The word "single" marks the lines you need; copy each of them from the data.

[Collected data entries]
################

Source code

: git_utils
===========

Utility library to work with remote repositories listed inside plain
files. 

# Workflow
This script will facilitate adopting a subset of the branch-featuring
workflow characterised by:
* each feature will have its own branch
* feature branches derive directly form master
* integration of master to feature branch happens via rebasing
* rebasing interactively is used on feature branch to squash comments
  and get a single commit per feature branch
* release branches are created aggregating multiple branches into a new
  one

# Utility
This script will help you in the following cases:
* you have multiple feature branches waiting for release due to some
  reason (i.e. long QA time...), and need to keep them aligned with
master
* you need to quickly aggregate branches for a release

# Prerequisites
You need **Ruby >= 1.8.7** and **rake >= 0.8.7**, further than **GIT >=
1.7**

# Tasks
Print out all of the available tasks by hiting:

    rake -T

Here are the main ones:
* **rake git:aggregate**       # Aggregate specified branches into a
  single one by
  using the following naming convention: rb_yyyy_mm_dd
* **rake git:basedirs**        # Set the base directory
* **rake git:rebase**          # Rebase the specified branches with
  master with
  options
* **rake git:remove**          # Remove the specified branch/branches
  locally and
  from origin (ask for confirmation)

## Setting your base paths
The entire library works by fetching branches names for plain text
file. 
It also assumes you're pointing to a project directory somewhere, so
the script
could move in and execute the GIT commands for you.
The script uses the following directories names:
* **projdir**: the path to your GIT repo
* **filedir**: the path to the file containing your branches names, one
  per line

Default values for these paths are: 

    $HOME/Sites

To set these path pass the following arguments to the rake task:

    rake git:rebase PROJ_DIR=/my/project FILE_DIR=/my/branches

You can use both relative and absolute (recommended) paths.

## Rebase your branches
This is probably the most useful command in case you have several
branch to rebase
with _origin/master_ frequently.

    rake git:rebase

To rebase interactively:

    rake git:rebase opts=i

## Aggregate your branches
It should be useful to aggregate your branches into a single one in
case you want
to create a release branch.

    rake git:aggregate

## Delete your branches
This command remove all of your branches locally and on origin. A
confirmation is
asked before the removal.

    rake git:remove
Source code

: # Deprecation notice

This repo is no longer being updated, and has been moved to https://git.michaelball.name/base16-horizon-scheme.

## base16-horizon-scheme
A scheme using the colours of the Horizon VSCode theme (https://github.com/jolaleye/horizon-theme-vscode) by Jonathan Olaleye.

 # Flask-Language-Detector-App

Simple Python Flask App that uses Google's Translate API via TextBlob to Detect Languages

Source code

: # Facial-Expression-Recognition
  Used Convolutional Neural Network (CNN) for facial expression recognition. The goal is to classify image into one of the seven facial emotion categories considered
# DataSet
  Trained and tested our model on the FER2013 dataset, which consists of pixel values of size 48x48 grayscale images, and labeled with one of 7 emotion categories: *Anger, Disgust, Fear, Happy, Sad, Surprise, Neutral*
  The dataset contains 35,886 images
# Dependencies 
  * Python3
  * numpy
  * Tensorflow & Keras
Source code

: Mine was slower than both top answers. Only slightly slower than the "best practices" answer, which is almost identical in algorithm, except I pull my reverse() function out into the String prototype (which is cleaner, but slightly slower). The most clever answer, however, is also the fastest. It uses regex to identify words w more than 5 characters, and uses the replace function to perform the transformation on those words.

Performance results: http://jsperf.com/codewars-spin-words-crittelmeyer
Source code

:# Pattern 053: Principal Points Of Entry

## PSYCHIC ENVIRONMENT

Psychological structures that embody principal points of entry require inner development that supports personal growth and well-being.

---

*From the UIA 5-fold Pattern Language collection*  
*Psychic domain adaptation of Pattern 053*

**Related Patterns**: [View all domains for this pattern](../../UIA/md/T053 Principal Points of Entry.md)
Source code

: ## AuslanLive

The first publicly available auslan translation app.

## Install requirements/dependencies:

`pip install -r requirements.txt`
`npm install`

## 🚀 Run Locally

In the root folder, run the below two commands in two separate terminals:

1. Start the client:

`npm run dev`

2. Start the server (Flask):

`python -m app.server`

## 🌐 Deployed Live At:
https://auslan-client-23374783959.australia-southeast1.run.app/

################

▶ [Response]:
  and get a single commit per feature branch
  single one by
It should be useful to aggregate your branches into a single one in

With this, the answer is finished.